(Source texts of formatted documents)
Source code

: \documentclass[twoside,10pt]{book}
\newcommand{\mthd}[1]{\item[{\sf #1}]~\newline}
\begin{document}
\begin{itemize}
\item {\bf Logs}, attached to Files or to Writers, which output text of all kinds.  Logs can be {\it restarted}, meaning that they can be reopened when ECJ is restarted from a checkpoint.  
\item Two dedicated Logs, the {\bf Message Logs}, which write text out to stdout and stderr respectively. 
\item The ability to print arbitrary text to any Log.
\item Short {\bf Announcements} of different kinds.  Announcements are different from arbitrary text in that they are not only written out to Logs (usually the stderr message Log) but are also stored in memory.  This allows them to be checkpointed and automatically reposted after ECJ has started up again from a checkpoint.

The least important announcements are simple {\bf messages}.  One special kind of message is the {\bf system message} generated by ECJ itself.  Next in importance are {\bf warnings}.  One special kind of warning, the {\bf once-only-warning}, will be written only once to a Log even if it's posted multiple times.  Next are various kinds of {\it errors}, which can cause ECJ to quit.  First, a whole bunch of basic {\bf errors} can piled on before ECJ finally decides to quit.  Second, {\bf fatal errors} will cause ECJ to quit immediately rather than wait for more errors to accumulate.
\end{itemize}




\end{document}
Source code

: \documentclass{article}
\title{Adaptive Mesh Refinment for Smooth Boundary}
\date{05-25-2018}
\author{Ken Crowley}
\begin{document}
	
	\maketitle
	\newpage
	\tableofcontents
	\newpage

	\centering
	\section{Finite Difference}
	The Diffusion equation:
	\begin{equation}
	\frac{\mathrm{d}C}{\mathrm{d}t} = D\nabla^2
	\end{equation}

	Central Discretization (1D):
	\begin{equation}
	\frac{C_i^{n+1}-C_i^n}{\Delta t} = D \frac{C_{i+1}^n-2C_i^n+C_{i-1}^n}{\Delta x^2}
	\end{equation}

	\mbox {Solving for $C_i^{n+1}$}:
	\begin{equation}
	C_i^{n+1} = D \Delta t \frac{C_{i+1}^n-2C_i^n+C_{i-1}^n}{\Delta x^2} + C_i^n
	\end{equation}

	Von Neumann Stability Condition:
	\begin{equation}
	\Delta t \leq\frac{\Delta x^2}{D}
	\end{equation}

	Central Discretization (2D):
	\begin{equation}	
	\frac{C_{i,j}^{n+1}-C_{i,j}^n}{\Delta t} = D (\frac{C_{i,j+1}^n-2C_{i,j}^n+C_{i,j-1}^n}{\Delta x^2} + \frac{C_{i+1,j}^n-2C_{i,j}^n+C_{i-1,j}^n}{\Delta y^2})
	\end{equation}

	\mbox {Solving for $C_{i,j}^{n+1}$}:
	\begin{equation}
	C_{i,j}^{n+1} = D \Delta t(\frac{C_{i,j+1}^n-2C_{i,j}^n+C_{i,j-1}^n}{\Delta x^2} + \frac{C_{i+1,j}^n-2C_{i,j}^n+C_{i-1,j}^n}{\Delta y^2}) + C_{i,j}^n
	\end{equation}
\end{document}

» **INSTRUCTIONS FOR THE TASK**: Count up the lines in the records where the string "documentclass" appears. Your reply is that number alone.

» **EXERCISE ANSWER**: 2